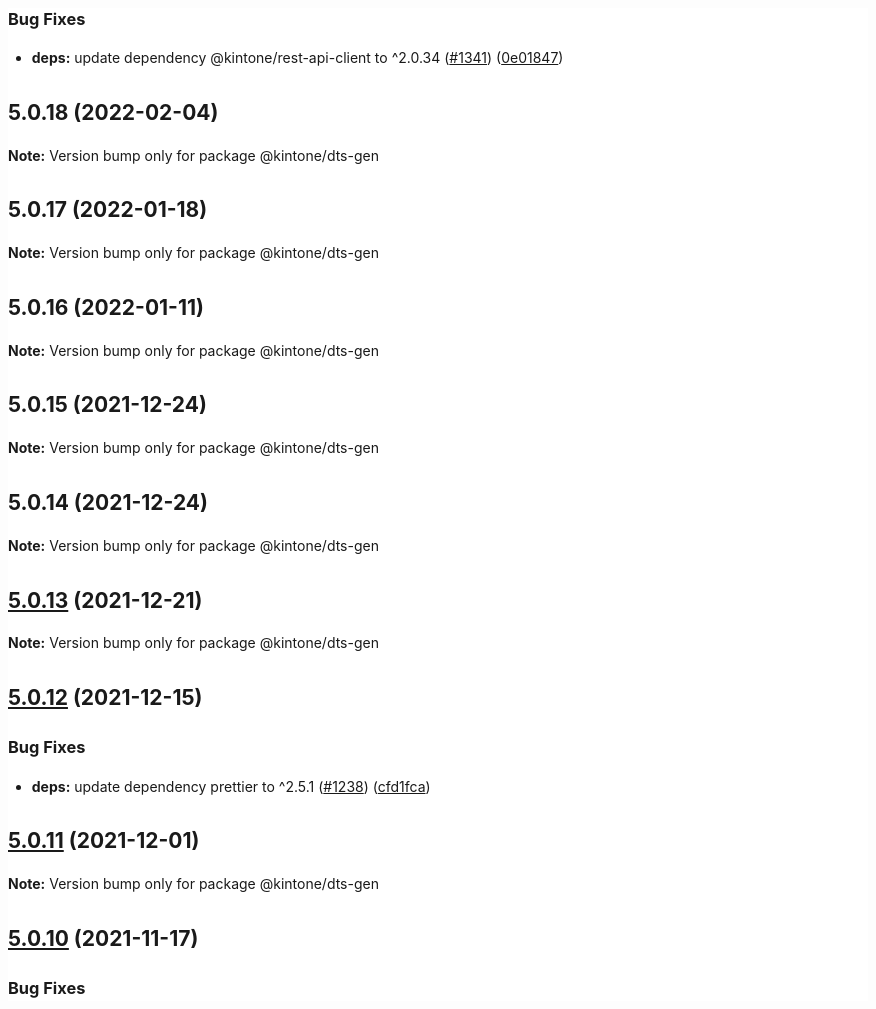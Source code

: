 ### Bug Fixes

- **deps:** update dependency @kintone/rest-api-client to ^2.0.34 ([#1341](https://github.com/kintone/js-sdk/issues/1341)) ([0e01847](https://github.com/kintone/js-sdk/commit/0e018475d77c68f42d414d563377aef56a7a1d41))

## 5.0.18 (2022-02-04)

**Note:** Version bump only for package @kintone/dts-gen

## 5.0.17 (2022-01-18)

**Note:** Version bump only for package @kintone/dts-gen

## 5.0.16 (2022-01-11)

**Note:** Version bump only for package @kintone/dts-gen

## 5.0.15 (2021-12-24)

**Note:** Version bump only for package @kintone/dts-gen

## 5.0.14 (2021-12-24)

**Note:** Version bump only for package @kintone/dts-gen

## [5.0.13](https://github.com/kintone/js-sdk/compare/@kintone/dts-gen@5.0.12...@kintone/dts-gen@5.0.13) (2021-12-21)

**Note:** Version bump only for package @kintone/dts-gen

## [5.0.12](https://github.com/kintone/js-sdk/compare/@kintone/dts-gen@5.0.11...@kintone/dts-gen@5.0.12) (2021-12-15)

### Bug Fixes

- **deps:** update dependency prettier to ^2.5.1 ([#1238](https://github.com/kintone/js-sdk/issues/1238)) ([cfd1fca](https://github.com/kintone/js-sdk/commit/cfd1fcaab6ff72957d91526445928fd8ed876890))

## [5.0.11](https://github.com/kintone/js-sdk/compare/@kintone/dts-gen@5.0.10...@kintone/dts-gen@5.0.11) (2021-12-01)

**Note:** Version bump only for package @kintone/dts-gen

## [5.0.10](https://github.com/kintone/js-sdk/compare/@kintone/dts-gen@5.0.9...@kintone/dts-gen@5.0.10) (2021-11-17)

### Bug Fixes
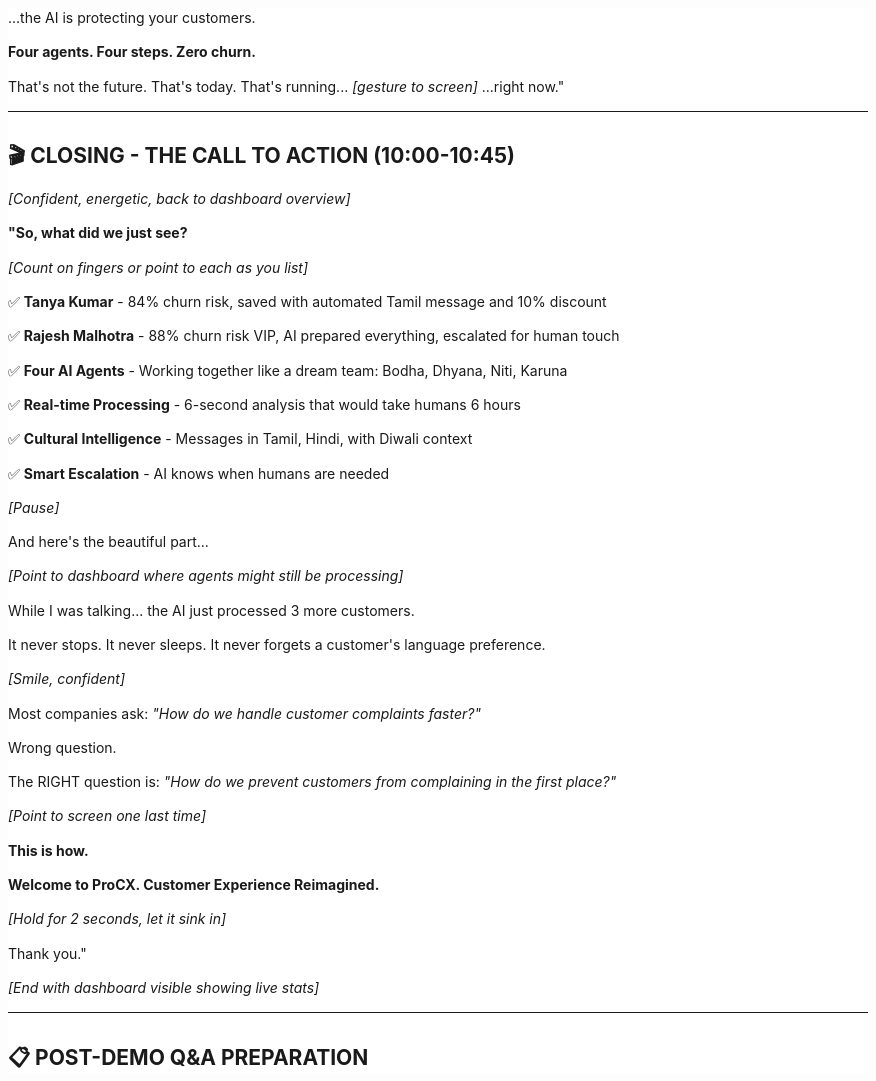 ...the AI is protecting your customers.

**Four agents. Four steps. Zero churn.**

That's not the future. That's today. That's running... *[gesture to screen]* ...right now."

---

## 🎬 CLOSING - THE CALL TO ACTION (10:00-10:45)

*[Confident, energetic, back to dashboard overview]*

**"So, what did we just see?**

*[Count on fingers or point to each as you list]*

✅ **Tanya Kumar** - 84% churn risk, saved with automated Tamil message and 10% discount

✅ **Rajesh Malhotra** - 88% churn risk VIP, AI prepared everything, escalated for human touch  

✅ **Four AI Agents** - Working together like a dream team: Bodha, Dhyana, Niti, Karuna

✅ **Real-time Processing** - 6-second analysis that would take humans 6 hours

✅ **Cultural Intelligence** - Messages in Tamil, Hindi, with Diwali context

✅ **Smart Escalation** - AI knows when humans are needed

*[Pause]*

And here's the beautiful part...

*[Point to dashboard where agents might still be processing]*

While I was talking... the AI just processed 3 more customers.

It never stops. It never sleeps. It never forgets a customer's language preference.

*[Smile, confident]*

Most companies ask: *"How do we handle customer complaints faster?"*

Wrong question.

The RIGHT question is: *"How do we prevent customers from complaining in the first place?"*

*[Point to screen one last time]*

**This is how.**

**Welcome to ProCX. Customer Experience Reimagined.**

*[Hold for 2 seconds, let it sink in]*

Thank you."

*[End with dashboard visible showing live stats]*

---

## 📋 POST-DEMO Q&A PREPARATION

- [Exercise requirements]
Wherever the string "screen" is found in the entries, copy the line it sits in.

- [Reply]
That's not the future. That's today. That's running... *[gesture to screen]* ...right now."
*[Point to screen one last time]*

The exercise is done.